トヨタ・ハイエース:トイファクトリー、ベース車両は客が用意する方式へ
Toy-Factory
ハイエースのベース車両不足を受け、トイファクトリーは客が自分でベース車を調達する方式へ。キャンピングカー受注の変更点を整理する。
日本でのトヨタ・ハイエース不足が、ついにキャンピングカー市場にまで及んだ。この車をベースとする国内最大手のキャンピングカー製造元トイファクトリーは、ベース車両を安定して調達できなくなり、2026年7月1日から新規受注を一時的に「持ち込み架装」方式へ切り替える。今後、購入者は自分で地域のトヨタ販売店から適合するハイエースを買い、それをトイファクトリーへ持ち込んで架装・納車を受けることになる。
これまでは客にとってより手軽だった。会社側がベース車両を自ら見つけ、架装し、完全に仕上がった一台を引き渡していたからだ。変更の理由は、ハイエースの納期が読めないこと、とりわけトイファクトリーの主力モデルの土台となるスーパーロング・ワイドボディ・ハイルーフ系の供給が不透明な点にある。居住モジュールや就寝スペース、家具、装備をきちんと配置するにはまさにこれらのボディが要り、意味を損なわずに普通のバンで置き換えることはできない。
新方式の対象はBADEN、CORDOBA CRUISE、GT、BALEIAの各モデルだ。適合するドナー車は、スーパーロングバン・ワイドボディ・ハイルーフ仕様のハイエース キャンパー特装車、ハイエースバン DX、ハイエースバン DX GLパッケージ。トイファクトリーはとくに念を押す。トヨタ販売店で契約する前に、フル型式やメーカーオプションを含む全仕様をトイファクトリーの担当者または正規代理店とすり合わせておくこと。購入段階でのミスは、車両が目的の間取りに合わなくなる事態を招きかねない。

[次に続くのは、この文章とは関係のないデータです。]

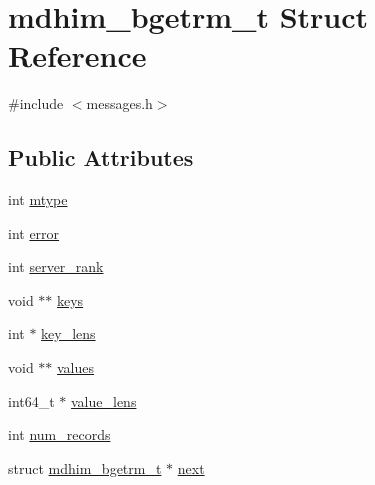 \hypertarget{structmdhim__bgetrm__t}{\section{mdhim\-\_\-bgetrm\-\_\-t Struct Reference}
\label{d0/d48/structmdhim__bgetrm__t}
}


{\ttfamily \#include $<$messages.\-h$>$}

\subsection*{Public Attributes}
\begin{DoxyCompactItemize}
\item 
int \hyperlink{structmdhim__bgetrm__t_a6d1d78bcd4d55f5341f543246a7636c6}{mtype}
\item 
int \hyperlink{structmdhim__bgetrm__t_a42d5a4b81bd9817f4c31348525d53e37}{error}
\item 
int \hyperlink{structmdhim__bgetrm__t_a3113667adc0eafe85d22c273766bce7f}{server\-\_\-rank}
\item 
void $\ast$$\ast$ \hyperlink{structmdhim__bgetrm__t_adb7029ca1238649fc6b838e21dc1e1fc}{keys}
\item 
int $\ast$ \hyperlink{structmdhim__bgetrm__t_a4edb37ec3da3413607e3eeda3f224525}{key\-\_\-lens}
\item 
void $\ast$$\ast$ \hyperlink{structmdhim__bgetrm__t_a322850d7fda46b0c170ca98342a81779}{values}
\item 
int64\-\_\-t $\ast$ \hyperlink{structmdhim__bgetrm__t_a689b35993bf4fbe82b9934ba760ca7df}{value\-\_\-lens}
\item 
int \hyperlink{structmdhim__bgetrm__t_a3d398b31f450603e67b854ab563180e8}{num\-\_\-records}
\item 
struct \hyperlink{structmdhim__bgetrm__t}{mdhim\-\_\-bgetrm\-\_\-t} $\ast$ \hyperlink{structmdhim__bgetrm__t_aeb24801d3c8827a0ca7611312e28e568}{next}
\end{DoxyCompactItemize}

キャンピングカー市場にとって、これは通常の受注ニュース以上の意味を持つ。不足が仕上がったキャンピングカーではなくベースのバンで起きると、全体の流れが読みにくくなる。納期はトヨタ販売店に、仕様は適合バージョンの在庫状況に左右され、ドナー車を選ぶ責任の一部は購入者へ移るからだ。とはいえ日本でのハイエース人気は昔から高い。信頼性、耐久性、分かりやすい整備、そして仕事にも旅にも使える完成品の豊富さが効いている。
トイファクトリーはフィアット・デュカトなど他のシャシーでもキャンピングカーを並行して手がけるが、日本市場ではハイエースがほぼ基準となるベースであり続けている。だからこそ「持ち込み架装」への移行は、モデルからの撤退というより、トヨタの供給が見通せるようになるまで生産を保つための方策に映る。
購入者への一番のアドバイスはシンプルだ。まずキャンピングカーの製造元と仕様をすり合わせ、バンを買うのはそのあとにする。キャンピングカーでは、間違ったベースがどんなオプションより高くつくこともある。